● **HOW TO COMPLETE THIS TASK**: Whenever the word "undefined" turns up in a line below, that line should be copied.

● **Items listed in a dataset**:
▼
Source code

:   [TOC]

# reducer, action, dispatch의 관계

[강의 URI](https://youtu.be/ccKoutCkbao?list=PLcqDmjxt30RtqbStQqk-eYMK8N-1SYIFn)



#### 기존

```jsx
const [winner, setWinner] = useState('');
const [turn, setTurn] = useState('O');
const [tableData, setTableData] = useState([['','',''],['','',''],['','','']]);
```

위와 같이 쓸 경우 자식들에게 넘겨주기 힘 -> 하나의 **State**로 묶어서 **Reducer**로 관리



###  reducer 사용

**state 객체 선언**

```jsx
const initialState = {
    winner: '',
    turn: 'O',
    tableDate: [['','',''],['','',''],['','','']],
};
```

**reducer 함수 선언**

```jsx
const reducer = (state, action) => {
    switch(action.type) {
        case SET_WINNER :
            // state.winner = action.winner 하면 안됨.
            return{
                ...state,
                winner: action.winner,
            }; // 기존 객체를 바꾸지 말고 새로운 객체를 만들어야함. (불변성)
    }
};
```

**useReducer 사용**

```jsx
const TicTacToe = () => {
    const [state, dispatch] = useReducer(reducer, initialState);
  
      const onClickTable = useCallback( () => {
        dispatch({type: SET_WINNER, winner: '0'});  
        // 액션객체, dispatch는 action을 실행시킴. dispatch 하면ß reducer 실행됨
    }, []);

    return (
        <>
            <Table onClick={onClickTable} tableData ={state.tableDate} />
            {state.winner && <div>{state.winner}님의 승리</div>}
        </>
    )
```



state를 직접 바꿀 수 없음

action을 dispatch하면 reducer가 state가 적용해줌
▲
▼
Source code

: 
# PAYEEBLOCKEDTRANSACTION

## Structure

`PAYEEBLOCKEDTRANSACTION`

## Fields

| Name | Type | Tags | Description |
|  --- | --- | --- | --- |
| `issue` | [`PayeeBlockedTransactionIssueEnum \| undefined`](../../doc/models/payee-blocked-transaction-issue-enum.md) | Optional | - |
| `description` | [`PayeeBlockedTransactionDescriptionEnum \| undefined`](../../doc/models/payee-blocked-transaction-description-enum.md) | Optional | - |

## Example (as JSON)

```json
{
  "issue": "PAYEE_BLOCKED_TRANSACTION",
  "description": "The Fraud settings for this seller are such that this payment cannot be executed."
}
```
▲
▼
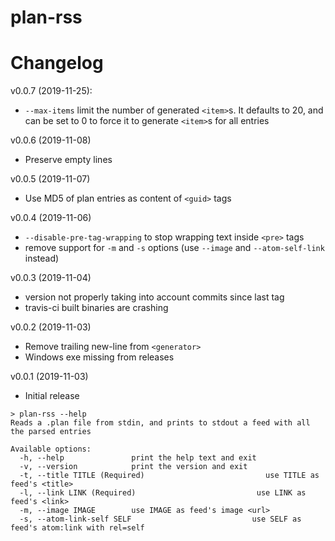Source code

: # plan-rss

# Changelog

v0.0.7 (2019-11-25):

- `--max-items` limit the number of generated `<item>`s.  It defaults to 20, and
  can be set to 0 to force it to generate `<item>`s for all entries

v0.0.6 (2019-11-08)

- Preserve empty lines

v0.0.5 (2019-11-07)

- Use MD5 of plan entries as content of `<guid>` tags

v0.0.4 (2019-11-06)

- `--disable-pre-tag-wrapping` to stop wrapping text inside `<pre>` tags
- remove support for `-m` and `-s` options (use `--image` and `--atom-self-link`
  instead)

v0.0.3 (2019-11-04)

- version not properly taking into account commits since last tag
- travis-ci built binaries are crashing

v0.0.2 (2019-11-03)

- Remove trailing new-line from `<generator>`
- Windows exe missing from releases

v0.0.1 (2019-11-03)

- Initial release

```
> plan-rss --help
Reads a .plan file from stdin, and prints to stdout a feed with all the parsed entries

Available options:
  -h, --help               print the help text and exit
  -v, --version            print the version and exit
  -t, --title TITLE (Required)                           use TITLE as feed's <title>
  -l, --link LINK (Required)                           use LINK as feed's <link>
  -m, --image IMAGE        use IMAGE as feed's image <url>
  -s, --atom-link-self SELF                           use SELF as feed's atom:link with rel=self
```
▲
● **RESPONSE**:
| `issue` | [`PayeeBlockedTransactionIssueEnum \| undefined`](../../doc/models/payee-blocked-transaction-issue-enum.md) | Optional | - |
| `description` | [`PayeeBlockedTransactionDescriptionEnum \| undefined`](../../doc/models/payee-blocked-transaction-description-enum.md) | Optional | - |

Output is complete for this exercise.